Not everyone is built naturally thin, but everyone is beautifully made in God’s image. When you care less about pleasing people and more about fulfilling God’s will, you will see a new face in the mirror.
Lesson number two: stop conforming and start confronting. What I mean is, focus less on blending in with the crowd and more on changing the problems you see around you.
Advertising and sexualized images make it more difficult to focus on the important aspects of life. Abercrombie and Fitch’s advertising and images focus entirely on superficial things, such as appearance, and they lead teens to do the same. As a result, they begin to worship materialism instead of focusing on God.

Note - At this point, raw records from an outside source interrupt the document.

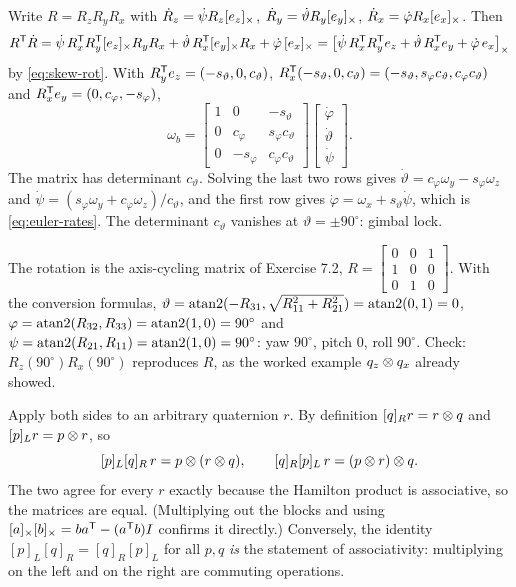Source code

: \begin{solutions}
  \item Write $R = R_zR_yR_x$ with $\dot R_z = \dot\psi R_z\sx{e_z}$, $\dot R_y = \dot\vartheta R_y\sx{e_y}$, $\dot R_x = \dot\varphi R_x\sx{e_x}$. Then
        \[
          R\T\dot R = \dot\psi\,R_x\T R_y\T\sx{e_z}R_yR_x + \dot\vartheta\,R_x\T\sx{e_y}R_x + \dot\varphi\,\sx{e_x}
          = \big[\dot\psi\,R_x\T R_y\T e_z + \dot\vartheta\,R_x\T e_y + \dot\varphi\,e_x\big]_\times
        \]
        by \eqref{eq:skew-rot}. With $R_y\T e_z = (-s_\vartheta, 0, c_\vartheta)$, $R_x\T(-s_\vartheta, 0, c_\vartheta) = (-s_\vartheta, s_\varphi c_\vartheta, c_\varphi c_\vartheta)$ and
        $R_x\T e_y = (0, c_\varphi, -s_\varphi)$,
        \[
          \omega_b = \begin{bmatrix} 1 & 0 & -s_\vartheta \\ 0 & c_\varphi & s_\varphi c_\vartheta \\ 0 & -s_\varphi & c_\varphi c_\vartheta \end{bmatrix}
                     \begin{bmatrix}\dot\varphi\\ \dot\vartheta\\ \dot\psi\end{bmatrix}.
        \]
        The matrix has determinant $c_\vartheta$. Solving the last two rows gives $\dot\vartheta = c_\varphi\omega_y - s_\varphi\omega_z$ and
        $\dot\psi = (s_\varphi\omega_y + c_\varphi\omega_z)/c_\vartheta$, and the first row gives $\dot\varphi = \omega_x + s_\vartheta\dot\psi$, which is \eqref{eq:euler-rates}.
        The determinant $c_\vartheta$ vanishes at $\vartheta = \pm90^\circ$: gimbal lock.

  \item The rotation is the axis-cycling matrix of Exercise 7.2, $R = \begin{bmatrix}0 & 0 & 1\\ 1 & 0 & 0\\ 0 & 1 & 0\end{bmatrix}$. With the conversion formulas,
        $\vartheta = \atantwo(-R_{31}, \sqrt{R_{11}^2 + R_{21}^2}) = \atantwo(0, 1) = 0$, $\varphi = \atantwo(R_{32}, R_{33}) = \atantwo(1, 0) = 90^\circ$ and
        $\psi = \atantwo(R_{21}, R_{11}) = \atantwo(1, 0) = 90^\circ$: yaw $90^\circ$, pitch $0$, roll $90^\circ$. Check: $R_z(90^\circ)R_x(90^\circ)$ reproduces $R$, as the worked
        example $q_z\qprod q_x$ already showed.

  \item Apply both sides to an arbitrary quaternion $r$. By definition $[q]_Rr = r\qprod q$ and $[p]_Lr = p\qprod r$, so
        \[
          [p]_L[q]_R\,r = p\qprod(r\qprod q), \qquad [q]_R[p]_L\,r = (p\qprod r)\qprod q .
        \]
        The two agree for every $r$ exactly because the Hamilton product is associative, so the matrices are equal. (Multiplying out the blocks and
        using $\sx{a}\sx{b} = ba\T - (a\T b)I$ confirms it directly.) Conversely, the identity $[p]_L[q]_R = [q]_R[p]_L$ for all $p, q$ \emph{is} the
        statement of associativity: multiplying on the left and on the right are commuting operations.


\end{solutions}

Teens spend their money buying overpriced clothes, simply because they want to fit in with the crowd.
Unfortunately, I used to be one of those teens. I am not saying appearance is completely unimportant. Nice attire definitely helps boost confidence during job interviews and social interactions, but the clothes should be bought for the right reasons.
My last piece of advice to you is simple—stop worrying or fearing the future and start living, laughing and loving in the present. I was recently inspired to take this advice myself after reading an article in a magazine.
A young novelist wrote the article, based on her personal experiences of people telling her what she was and was not capable of achieving. She was told in high school that her grades were not good enough to get into a great college, and her writing was not “good enough” to become an author one day. Then, she proved everyone wrong by publishing not one, but four books.
Like her, I have learned to stop worrying about the future and fearing failure. Remember, everyone fails, but it is up to you to rise again.